Well, rolling along here at ppqt central, we have the basics of a main window, now it is time to add the File menu and the actions it commands. First up is File>New. Easy-peasy one would think, since the _new() method is already in place and being used as part of initialization.
self.file_menu = self.menu_bar.addMenu(_TR('Menu bar', '&File')) # Populate the File menu with actions. # New -> _new() work = self.file_menu.addAction( _TR('File menu','&New') ) work.setShortcut(C.CTL_N) work.setToolTip( _TR('File:New tooltip','Create a new, empty document') ) work.triggered.connect(self._new)
Add a QMenu('File') (appropriately translated) to the application QMenuBar. To it, add an action 'New' and connect its signal to the proper slot. And this should work. So test it. Up comes the app and oooh! It has a File menu with only one item, New. And selecting that executes the code of the _new() method. I have verified this and also that each time File>New is selected, the app creates an empty Book with the names Untitled-0, Untitled-1, Untitled-2 and so on, and adds them to the edit tabset on the left side. And the tabset.addTab() method returns a tab index of 0, 1, 2 as expected.
Except ... the tabs don't appear. The added tabs are not shown; the only visible tab is the first one, for "Untitled-0". Wut?
The code for adding a New document is exactly the same as for adding an existing opened file, and that works. The unit test driver fakes up settings showing two previously opened files and the app opens them and they appear in separate tabs (as shown two posts back).
OK run the unit test and it opens two existing books. Now do New. Hmm. The debug printout reports "added Untitled-1 at index 1" even though there are two open books, so the name should be "Untitled-2" and the index, 2. Add the printout to the _open() method as well.
added realbook.txt at index 0 added small_book.txt at index 1 added Untitled-1 at index 1
No, that's not right. Should be Untitled-2 at index 2. It's like the _new() was happening in a completely different Mainwindow object, operating on a different book sequence number and different tabset. Could that be?

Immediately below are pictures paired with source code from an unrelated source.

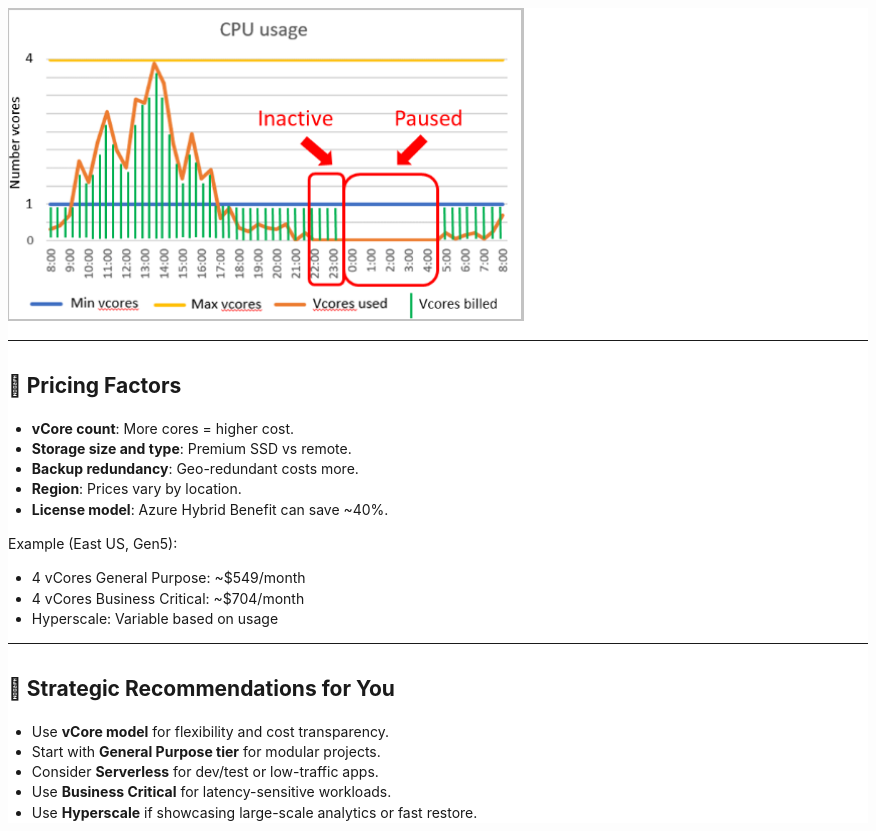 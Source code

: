 <img src="image/1760031588392.png" alt="On Premises File Server" style="width: 60%;">
</div>

---

## 💸 Pricing Factors

- **vCore count**: More cores = higher cost.
- **Storage size and type**: Premium SSD vs remote.
- **Backup redundancy**: Geo-redundant costs more.
- **Region**: Prices vary by location.
- **License model**: Azure Hybrid Benefit can save ~40%.

Example (East US, Gen5):

- 4 vCores General Purpose: ~\$549/month
- 4 vCores Business Critical: ~\$704/month
- Hyperscale: Variable based on usage

---

## 🧪 Strategic Recommendations for You

- Use **vCore model** for flexibility and cost transparency.
- Start with **General Purpose tier** for modular projects.
- Consider **Serverless** for dev/test or low-traffic apps.
- Use **Business Critical** for latency-sensitive workloads.
- Use **Hyperscale** if showcasing large-scale analytics or fast restore.

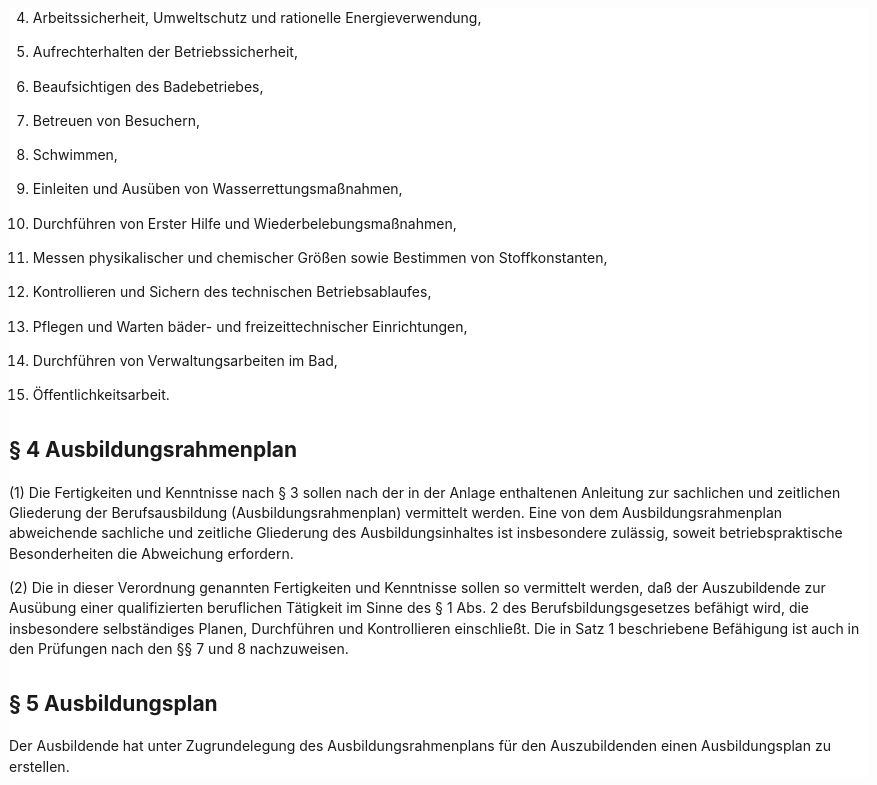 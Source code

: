 
4.  Arbeitssicherheit, Umweltschutz und rationelle Energieverwendung,


5.  Aufrechterhalten der Betriebssicherheit,


6.  Beaufsichtigen des Badebetriebes,


7.  Betreuen von Besuchern,


8.  Schwimmen,


9.  Einleiten und Ausüben von Wasserrettungsmaßnahmen,


10. Durchführen von Erster Hilfe und Wiederbelebungsmaßnahmen,


11. Messen physikalischer und chemischer Größen sowie Bestimmen von
    Stoffkonstanten,


12. Kontrollieren und Sichern des technischen Betriebsablaufes,


13. Pflegen und Warten bäder- und freizeittechnischer Einrichtungen,


14. Durchführen von Verwaltungsarbeiten im Bad,


15. Öffentlichkeitsarbeit.





## § 4 Ausbildungsrahmenplan

(1) Die Fertigkeiten und Kenntnisse nach § 3 sollen nach der in der
Anlage enthaltenen Anleitung zur sachlichen und zeitlichen Gliederung
der Berufsausbildung (Ausbildungsrahmenplan) vermittelt werden. Eine
von dem Ausbildungsrahmenplan abweichende sachliche und zeitliche
Gliederung des Ausbildungsinhaltes ist insbesondere zulässig, soweit
betriebspraktische Besonderheiten die Abweichung erfordern.

(2) Die in dieser Verordnung genannten Fertigkeiten und Kenntnisse
sollen so vermittelt werden, daß der Auszubildende zur Ausübung einer
qualifizierten beruflichen Tätigkeit im Sinne des § 1 Abs. 2 des
Berufsbildungsgesetzes befähigt wird, die insbesondere selbständiges
Planen, Durchführen und Kontrollieren einschließt. Die in Satz 1
beschriebene Befähigung ist auch in den Prüfungen nach den §§ 7 und 8
nachzuweisen.


## § 5 Ausbildungsplan

Der Ausbildende hat unter Zugrundelegung des Ausbildungsrahmenplans
für den Auszubildenden einen Ausbildungsplan zu erstellen.
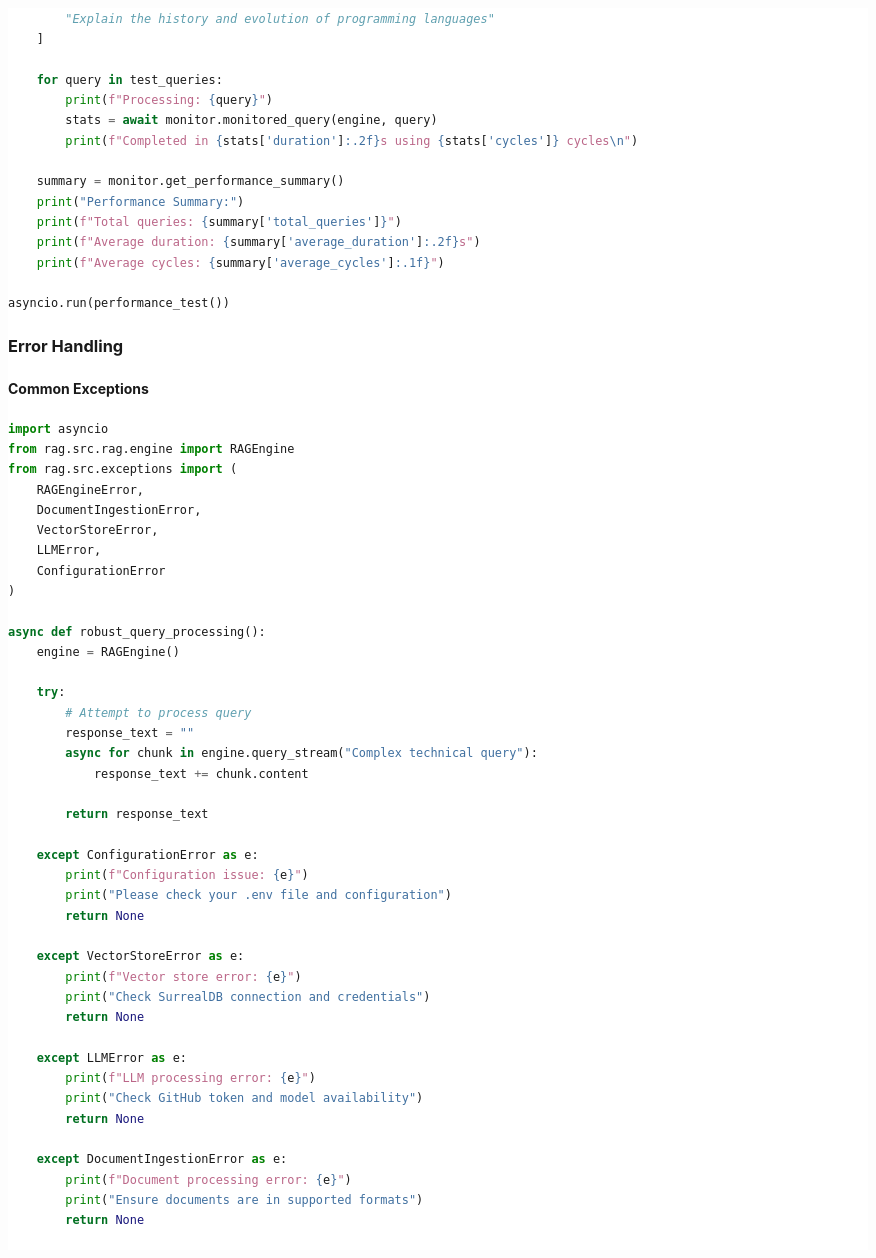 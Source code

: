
 ```python
        "Explain the history and evolution of programming languages"
    ]
    
    for query in test_queries:
        print(f"Processing: {query}")
        stats = await monitor.monitored_query(engine, query)
        print(f"Completed in {stats['duration']:.2f}s using {stats['cycles']} cycles\n")
    
    summary = monitor.get_performance_summary()
    print("Performance Summary:")
    print(f"Total queries: {summary['total_queries']}")
    print(f"Average duration: {summary['average_duration']:.2f}s")
    print(f"Average cycles: {summary['average_cycles']:.1f}")

asyncio.run(performance_test())
```

### Error Handling

#### Common Exceptions

```python
import asyncio
from rag.src.rag.engine import RAGEngine
from rag.src.exceptions import (
    RAGEngineError,
    DocumentIngestionError,
    VectorStoreError,
    LLMError,
    ConfigurationError
)

async def robust_query_processing():
    engine = RAGEngine()
    
    try:
        # Attempt to process query
        response_text = ""
        async for chunk in engine.query_stream("Complex technical query"):
            response_text += chunk.content
        
        return response_text
    
    except ConfigurationError as e:
        print(f"Configuration issue: {e}")
        print("Please check your .env file and configuration")
        return None
    
    except VectorStoreError as e:
        print(f"Vector store error: {e}")
        print("Check SurrealDB connection and credentials")
        return None
    
    except LLMError as e:
        print(f"LLM processing error: {e}")
        print("Check GitHub token and model availability")
        return None
    
    except DocumentIngestionError as e:
        print(f"Document processing error: {e}")
        print("Ensure documents are in supported formats")
        return None
    
``` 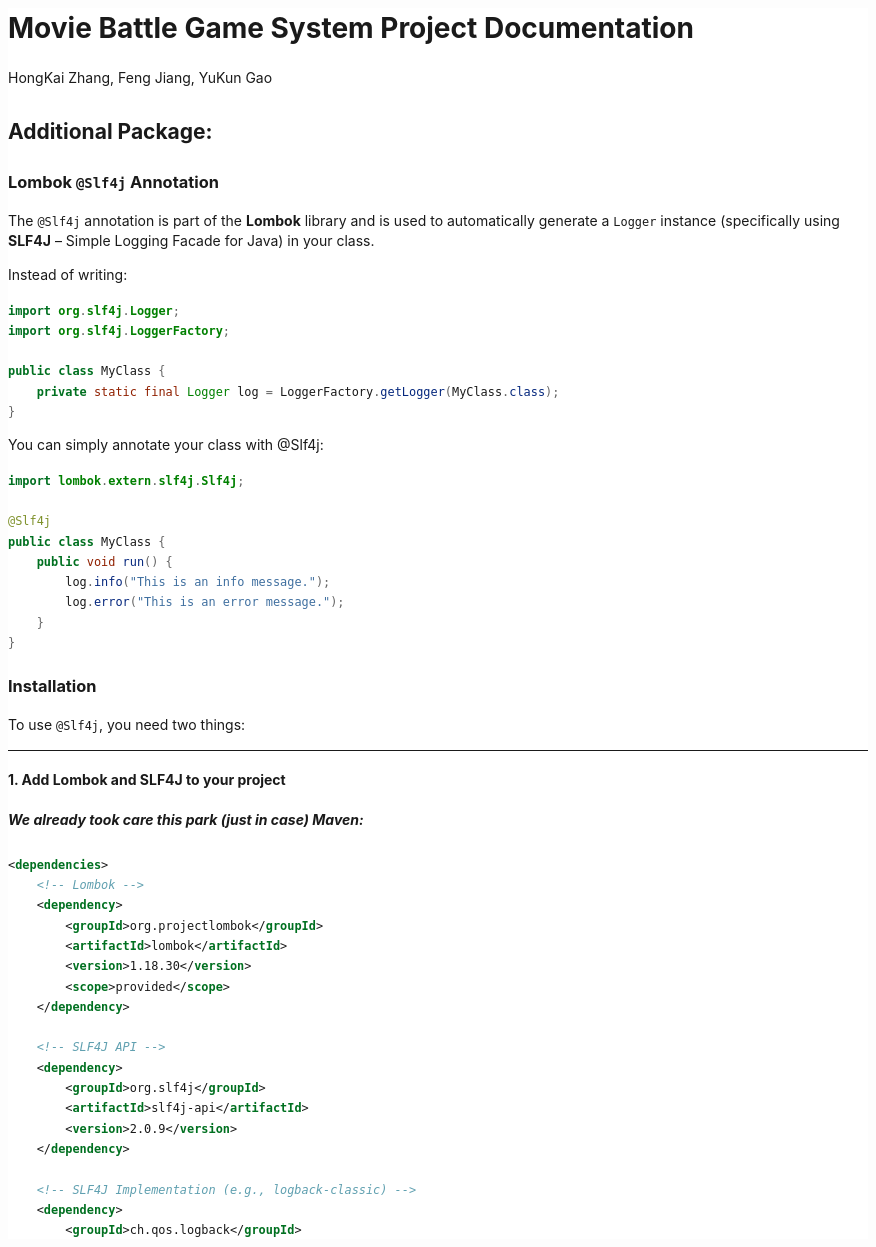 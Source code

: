 # Movie Battle Game System Project Documentation


HongKai Zhang, Feng Jiang, YuKun Gao

## Additional Package:
### Lombok `@Slf4j` Annotation

The `@Slf4j` annotation is part of the **Lombok** library and is used to automatically generate a `Logger` instance (specifically using **SLF4J** – Simple Logging Facade for Java) in your class.

Instead of writing:

```java
import org.slf4j.Logger;
import org.slf4j.LoggerFactory;

public class MyClass {
    private static final Logger log = LoggerFactory.getLogger(MyClass.class);
}
```
You can simply annotate your class with @Slf4j:
```java
import lombok.extern.slf4j.Slf4j;

@Slf4j
public class MyClass {
    public void run() {
        log.info("This is an info message.");
        log.error("This is an error message.");
    }
}
```

### Installation

To use `@Slf4j`, you need two things:

---

#### 1. Add Lombok and SLF4J to your project

##### We already took care this park (just in case) **Maven**:

```xml
<dependencies>
    <!-- Lombok -->
    <dependency>
        <groupId>org.projectlombok</groupId>
        <artifactId>lombok</artifactId>
        <version>1.18.30</version>
        <scope>provided</scope>
    </dependency>

    <!-- SLF4J API -->
    <dependency>
        <groupId>org.slf4j</groupId>
        <artifactId>slf4j-api</artifactId>
        <version>2.0.9</version>
    </dependency>

    <!-- SLF4J Implementation (e.g., logback-classic) -->
    <dependency>
        <groupId>ch.qos.logback</groupId>
```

Yes it could be! The unit test driver created three MainWindow objects in sequence. The first is used to check that various settings are properly saved, like this:
settings.clear() mw = mainwindow.MainWindow(settings) ...do things like mw.move(new position)... mw.close() # force writing settings ...read values out of settings and assert things about them... mw = None # destroy main window
And then another round of that: load the QSettings with fake info; create a new MainWindow object in mw; close it; look at settings values; assign mw=None.
Then finally do that one more time: load the QSettings object this time with two valid "previously-open" files; create mw=mainwindow.MainWindow(settings); call app._exec() and interact with the window.
If the first two rounds are commented out, so only the third MainWindow is created, it works: File>New makes a new file that appears in the edit tab bar.
Conclusion: somehow the QApplication is holding onto one or both of the first-created MainWindow objects. And it remembers how that (or those) objects created File menus. And somehow the File>New action is being directed to the local data owned by one of those zombie main windows, even though both of them had executed their .close() methods and all references to both had been overwritten in the Python code.
So: split the unit-test into two or three separate programs... boring.
Edit: On later consideration, I think the link is in the File menu QActions. Each QAction has a reference to the "slot" to handle its the triggered() signal. Each slot is specified using the main window's "self" pointer, e.g.
act.triggered.connect(self._new)
That "self" value is a reference to the current instance of the MainWindow class, a QWidget derivative. Each time I created a MainWindow instance, it initialized by creating a QMenuBar and putting File>New and File>Open actions in it. Somehow the first of these "stuck" in the app's memory, and kept that object alive, not garbage-collected, even though I'd deleted every reference I had to it. Any use of the Mac OS menu bar's File>New, regardless of the fact that MainWindow #3 was running and active, still invoked the code in the zombie MainWindow #1 (or #2?).